=== EXERCISE DATA ===

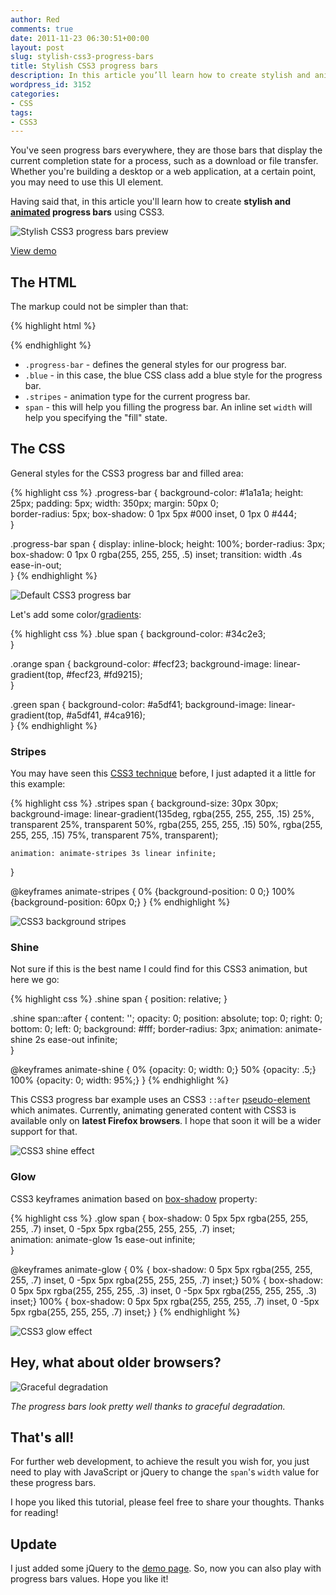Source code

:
 ```yaml
---
author: Red
comments: true
date: 2011-11-23 06:30:51+00:00
layout: post
slug: stylish-css3-progress-bars
title: Stylish CSS3 progress bars
description: In this article you’ll learn how to create stylish and animated progress bars using CSS3.
wordpress_id: 3152
categories:
- CSS
tags:
- CSS3
---
```


You've seen progress bars everywhere, they are those bars that display the current completion state for a process, such as a download or file transfer. Whether you're building a desktop or a web application, at a certain point, you may need to use this UI element.

Having said that, in this article you'll learn how to create **stylish and [animated](http://www.red-team-design.com/css3-animated-dropdown-menu) progress bars** using CSS3.

![Stylish CSS3 progress bars preview](http://www.red-team-design.com/wp-content/uploads/2011/11/stylish-css3-progress-bars.png)

<!-- more -->

[View demo](http://www.red-team-design.com/wp-content/uploads/2011/11/css3-slick-progress-bars-demo.html)

## The HTML

The markup could not be simpler than that: 
    
{% highlight html %}
<div class="progress-bar blue stripes">
    <span style="width: 40%"></span>
</div>
{% endhighlight %}
	
  * `.progress-bar` - defines the general styles for our progress bar.	
  * `.blue` - in this case, the blue CSS class add a blue style for the progress bar.	
  * `.stripes` - animation type for the current progress bar.	
  * `span` - this will help you filling the progress bar. An inline set `width` will help you specifying the "fill" state.

## The CSS

General styles for the CSS3 progress bar and filled area:    

{% highlight css %}
.progress-bar {
    background-color: #1a1a1a;
    height: 25px;
    padding: 5px;
    width: 350px;
    margin: 50px 0;         
    border-radius: 5px;
    box-shadow: 0 1px 5px #000 inset, 0 1px 0 #444;           
}

.progress-bar span {
    display: inline-block;
    height: 100%;
    border-radius: 3px;
    box-shadow: 0 1px 0 rgba(255, 255, 255, .5) inset;
    transition: width .4s ease-in-out;    
}
{% endhighlight %} 

![Default CSS3 progress bar](http://www.red-team-design.com/wp-content/uploads/2011/11/css3-progress-bar-default.png)

Let's add some color/[gradients](http://www.red-team-design.com/css-gradients-quick-tutorial):

{% highlight css %}
.blue span {
    background-color: #34c2e3;   
}

.orange span {
      background-color: #fecf23;
      background-image: linear-gradient(top, #fecf23, #fd9215);  
}   

.green span {
      background-color: #a5df41;
      background-image: linear-gradient(top, #a5df41, #4ca916);  
}
{% endhighlight %}

### Stripes

You may have seen this [CSS3 technique](http://www.red-team-design.com/cool-notification-messages-with-css3-jquery) before, I just adapted it a little for this example:
    
{% highlight css %}
.stripes span {
    background-size: 30px 30px;
    background-image: linear-gradient(135deg, rgba(255, 255, 255, .15) 25%, transparent 25%,
                        transparent 50%, rgba(255, 255, 255, .15) 50%, rgba(255, 255, 255, .15) 75%,
                        transparent 75%, transparent);            
    
    animation: animate-stripes 3s linear infinite;             
}

@keyframes animate-stripes {
    0% {background-position: 0 0;} 100% {background-position: 60px 0;}
}
{% endhighlight %}

![CSS3 background stripes](http://www.red-team-design.com/wp-content/uploads/2011/11/css3-progress-bar-stripes.png)

### Shine

Not sure if this is the best name I could find for this CSS3 animation, but here we go:

{% highlight css %}
.shine span {
    position: relative;
}

.shine span::after {
    content: '';
    opacity: 0;
    position: absolute;
    top: 0;
    right: 0;
    bottom: 0;
    left: 0;
    background: #fff;
    border-radius: 3px;
    animation: animate-shine 2s ease-out infinite;             
}

@keyframes animate-shine {
    0% {opacity: 0; width: 0;}
    50% {opacity: .5;}
    100% {opacity: 0; width: 95%;}
}
{% endhighlight %}

This CSS3 progress bar example uses an CSS3 `::after` [pseudo-element](http://www.red-team-design.com/before-after-pseudo-elements) which animates. Currently, animating generated content with CSS3 is available only on **latest Firefox browsers**. I hope that soon it will be a wider support for that.

![CSS3 shine effect](http://www.red-team-design.com/wp-content/uploads/2011/11/css3-progress-bar-shine.png)

### Glow

CSS3 keyframes animation based on [box-shadow](http://www.red-team-design.com/how-to-create-slick-effects-with-css3-box-shadow) property:

{% highlight css %}
.glow span {
    box-shadow: 0 5px 5px rgba(255, 255, 255, .7) inset, 0 -5px 5px rgba(255, 255, 255, .7) inset;    
    animation: animate-glow 1s ease-out infinite;          
}

@keyframes animate-glow {
 0% { box-shadow: 0 5px 5px rgba(255, 255, 255, .7) inset, 0 -5px 5px rgba(255, 255, 255, .7) inset;} 
 50% { box-shadow: 0 5px 5px rgba(255, 255, 255, .3) inset, 0 -5px 5px rgba(255, 255, 255, .3) inset;} 
 100% { box-shadow: 0 5px 5px rgba(255, 255, 255, .7) inset, 0 -5px 5px rgba(255, 255, 255, .7) inset;}
 }
{% endhighlight %}

![CSS3 glow effect](http://www.red-team-design.com/wp-content/uploads/2011/11/css3-progress-bar-glow.png)

## Hey, what about older browsers?

![Graceful degradation](http://www.red-team-design.com/wp-content/uploads/2011/11/progress-bars-older-browsers.png)

_The progress bars look pretty well thanks to graceful degradation._

## That's all!

For further web development, to achieve the result you wish for, you just need to play with JavaScript or jQuery to change the `span`'s `width` value for these progress bars.

I hope you liked this tutorial, please feel free to share your thoughts. Thanks for reading!

## Update


I just added some jQuery to the [demo page](http://www.red-team-design.com/wp-content/uploads/2011/11/css3-slick-progress-bars-demo.html). So, now you can also play with progress bars values. Hope you like it!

===

→ EXERCISE OBJECTIVE: If a line in the records above holds the string "older", copy it out.

→ YOUR RESPONSE:
## Hey, what about older browsers?
![Graceful degradation](http://www.red-team-design.com/wp-content/uploads/2011/11/progress-bars-older-browsers.png)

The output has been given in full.